#### [Work order]
Go through the data line by line. Copy each one holding the string "hline".
--- Exercise inputs ---
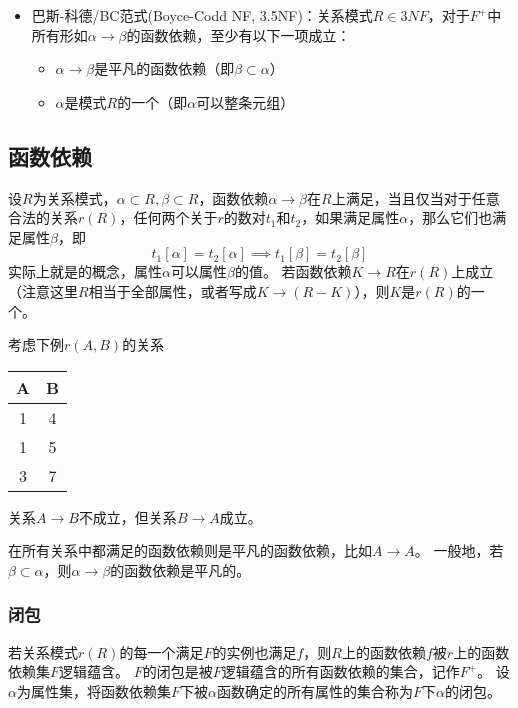 \begin{itemize}
	\item 巴斯-科德/BC范式(Boyce-Codd NF, 3.5NF)：关系模式$R\in 3NF$，对于$F^+$中所有形如$\alpha\to\beta$的函数依赖，至少有以下一项成立：
	\begin{itemize}
		\item $\alpha\to\beta$是平凡的函数依赖（即$\beta\subset\alpha$）
		\item $\alpha$是模式$R$的一个（即$\alpha$可以整条元组）
	\end{itemize}
\end{itemize}

\subsection{函数依赖}
\begin{definition}
设$R$为关系模式，$\alpha\subset R,\beta\subset R$，函数依赖$\alpha\to\beta$在$R$上满足，当且仅当对于任意合法的关系$r(R)$，任何两个关于$r$的数对$t_1$和$t_2$，如果满足属性$\alpha$，那么它们也满足属性$\beta$，即
\[t_1[\alpha]=t_2[\alpha]\implies t_1[\beta]=t_2[\beta]\]
实际上就是的概念，属性$\alpha$可以属性$\beta$的值。
若函数依赖$K\to R$在$r(R)$上成立（注意这里$R$相当于全部属性，或者写成$K\to (R-K)$），则$K$是$r(R)$的一个。
\end{definition}
\begin{example}
考虑下例$r(A,B)$的关系
\begin{center}
\begin{tabular}{|c|c|}\hline
A & B\\\hline
1 & 4\\\hline
1 & 5\\\hline
3 & 7\\\hline
\end{tabular}
\end{center}
关系$A\to B$不成立，但关系$B\to A$成立。
\end{example}

\begin{definition}[平凡]
在所有关系中都满足的函数依赖则是平凡的函数依赖，比如$A\to A$。
一般地，若$\beta\subset\alpha$，则$\alpha\to\beta$的函数依赖是平凡的。
\end{definition}

\subsubsection{闭包}
\begin{definition}[逻辑蕴含与闭包]
若关系模式$r(R)$的每一个满足$F$的实例也满足$f$，则$R$上的函数依赖$f$被$r$上的函数依赖集$F$逻辑蕴含。
$F$的闭包是被$F$逻辑蕴含的所有函数依赖的集合，记作$F^+$。
设$\alpha$为属性集，将函数依赖集$F$下被$\alpha$函数确定的所有属性的集合称为$F$下$\alpha$的闭包。
\end{definition}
---
#### [Answer space]
\begin{tabular}{|c|c|}\hline
A & B\\\hline
1 & 4\\\hline
1 & 5\\\hline
3 & 7\\\hline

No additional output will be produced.